Наступило неловкое молчание. Бархатову стало жаль полицейского, у которого вдруг навернулась слеза. «Бывает, всякое бывает», — повторилось в голове Ивана Макаровича.

— И вас за это отставили?

— Да нет, — сказал полицейский. — Годы вышли. Кому нужен старый пес? Поживу сколько-то у дочери, а потом, может быть, и… — Он посмотрел снова на монаха и неопределенно сказал: — Махну куда глаза глядят. Может, в тихую обитель, грехи замаливать.

— М-да, худо быть в больших годах, — прошамкал старичок и обратился к студенту: — А вы к кому изволите в Мильву?

— К Тихомирову. Слыхали такую фамилию?

— Это к какому же такому Тихомирову? Из купцов? — спросил старичок.

— Совершенно верно, — сказал, расхохотавшись, студент. — У его отца лабаз со щепными товарами, ворванью, смолой и дегтем, а у сына скупка и продажа носильных вещей. Значит, вы не из Мильвы, если вам неизвестны Тихомировы.

— Я лет двадцать не был там.

— Все равно. А вы тоже впервые? — спросил студент Бархатова.

— Да-а, — сказал он. — Там у меня ни родных, ни знакомых, если не считать одного девятилетнего школьника. К нему-то я и заеду, а потом уже займусь своими делами.
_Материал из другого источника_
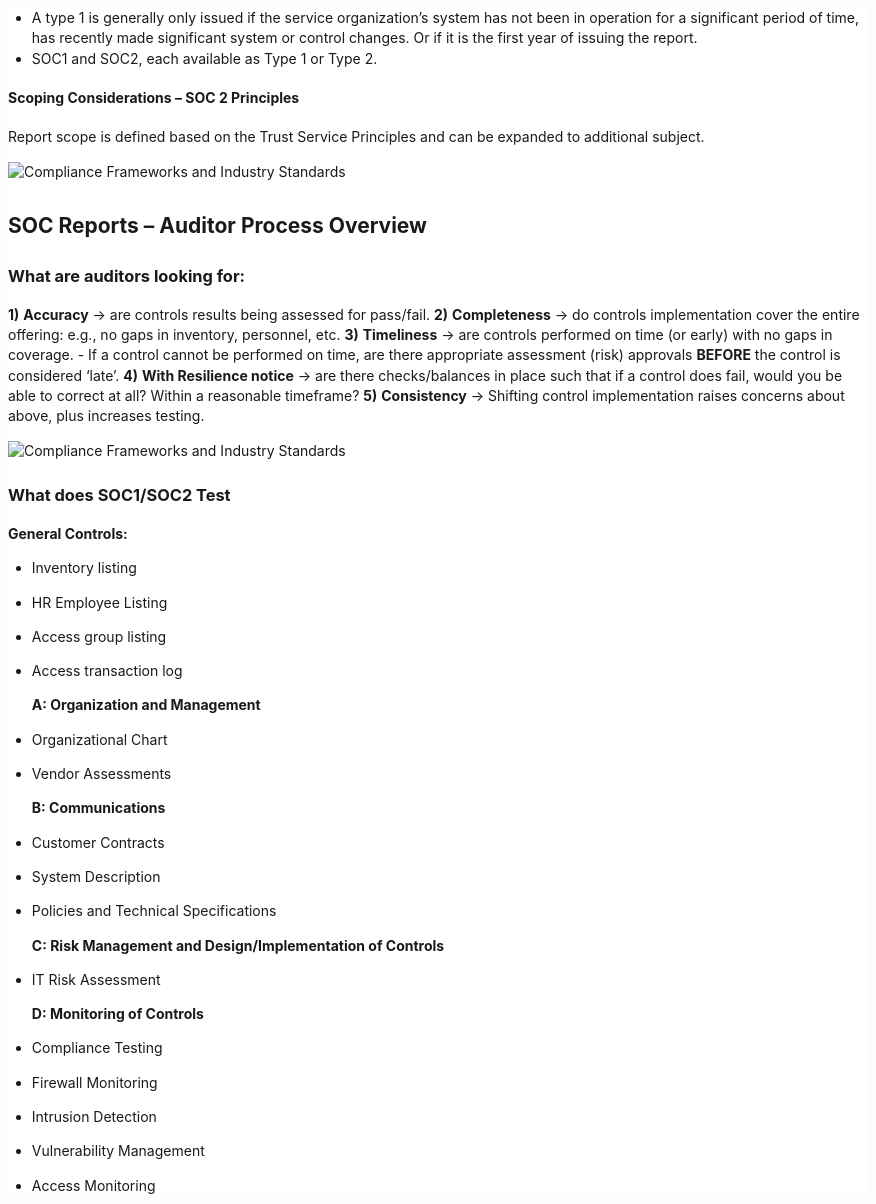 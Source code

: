 - A type 1 is generally only issued if the service organization’s system has not been in operation for a significant period of time, has recently made significant system or control changes. Or if it is the first year of issuing the report.
- SOC1 and SOC2, each available as Type 1 or Type 2.

#### Scoping Considerations – SOC 2 Principles
  
  Report scope is defined based on the Trust Service Principles and can be expanded to additional subject.
  
  ![Compliance Frameworks and Industry Standards](/notes/ibm-cybersecurity-analyst/Compliance%20Frameworks%20and%20Industry%20Standards-4.webp)

## **SOC Reports – Auditor Process Overview**

### What are auditors looking for:
  
  **1)** **Accuracy** → are controls results being assessed for pass/fail.
  **2)** **Completeness** → do controls implementation cover the entire offering: e.g., no gaps in inventory, personnel, etc.
  **3)** **Timeliness** → are controls performed on time (or early) with no gaps in coverage.
  	- If a control cannot be performed on time, are there appropriate assessment (risk) approvals **BEFORE** the control is considered ‘late’.
  **4)** **With Resilience notice** → are there checks/balances in place such that if a control does fail, would you be able to correct at all? Within a reasonable timeframe?
  **5)** **Consistency** → Shifting control implementation raises concerns about above, plus increases testing.

  ![Compliance Frameworks and Industry Standards](/notes/ibm-cybersecurity-analyst/Compliance%20Frameworks%20and%20Industry%20Standards-5.webp)

### **What does SOC1/SOC2 Test**
  
  **General Controls:**
- Inventory listing
- HR Employee Listing
- Access group listing
- Access transaction log
  
  **A: Organization and Management**
- Organizational Chart
- Vendor Assessments
  
  **B: Communications**
- Customer Contracts
- System Description
- Policies and Technical Specifications
  
  **C: Risk Management and Design/Implementation of Controls**
- IT Risk Assessment
  
  **D: Monitoring of Controls**
- Compliance Testing
- Firewall Monitoring
- Intrusion Detection
- Vulnerability Management
- Access Monitoring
Далее Бархатов подробно развил старую версию о желании открыть мастерскую мелкого ремонта обуви, объяснил, почему он решил оставить Пермь, и не преминул рассказать о своих дальнейших намерениях, так как он теперь был уверен, что один, а то и двое из слушающих его хотят знать подробнее:

— Если в Мильве нашего брата достаточно, поеду попытать счастья в Пожву, в Чердынь, а то и дальше…

VI

Все слушали Бархатова с одинаковым интересом, и ни один ничем не выдал себя, только старичок спросил:

— А что же вы без инструмента?

— Мой инструмент — молоток да шило. Они при мне. Если угодно, подлатаю на ходу.

Солнце стремительно подымалось. Студент предложил трогаться. Все поднялись.

— Ой! — тихо простонал Иван Макарович. — Опять, кажется, правая нога.

— Что такое? — забеспокоился студент.

— Может, водочкой натереть? — предложил полицейский.

— Да нет. Пройдет. Часок посидишь, и проходит. Что-то вроде ревматизма. Идите, — попросил Бархатов. — Не сидеть же вам тут со мной. Случается, и два часа мучит, а потом как рукой снимет.

Бархатов придумал эту новую проверку, чтобы выяснить, кто с ним останется.

Студент сказал, что по жаре ему будет трудно идти, затем, попросив извинения, посоветовал Бархатову не экономить полтинник и воспользоваться попутной лошадью.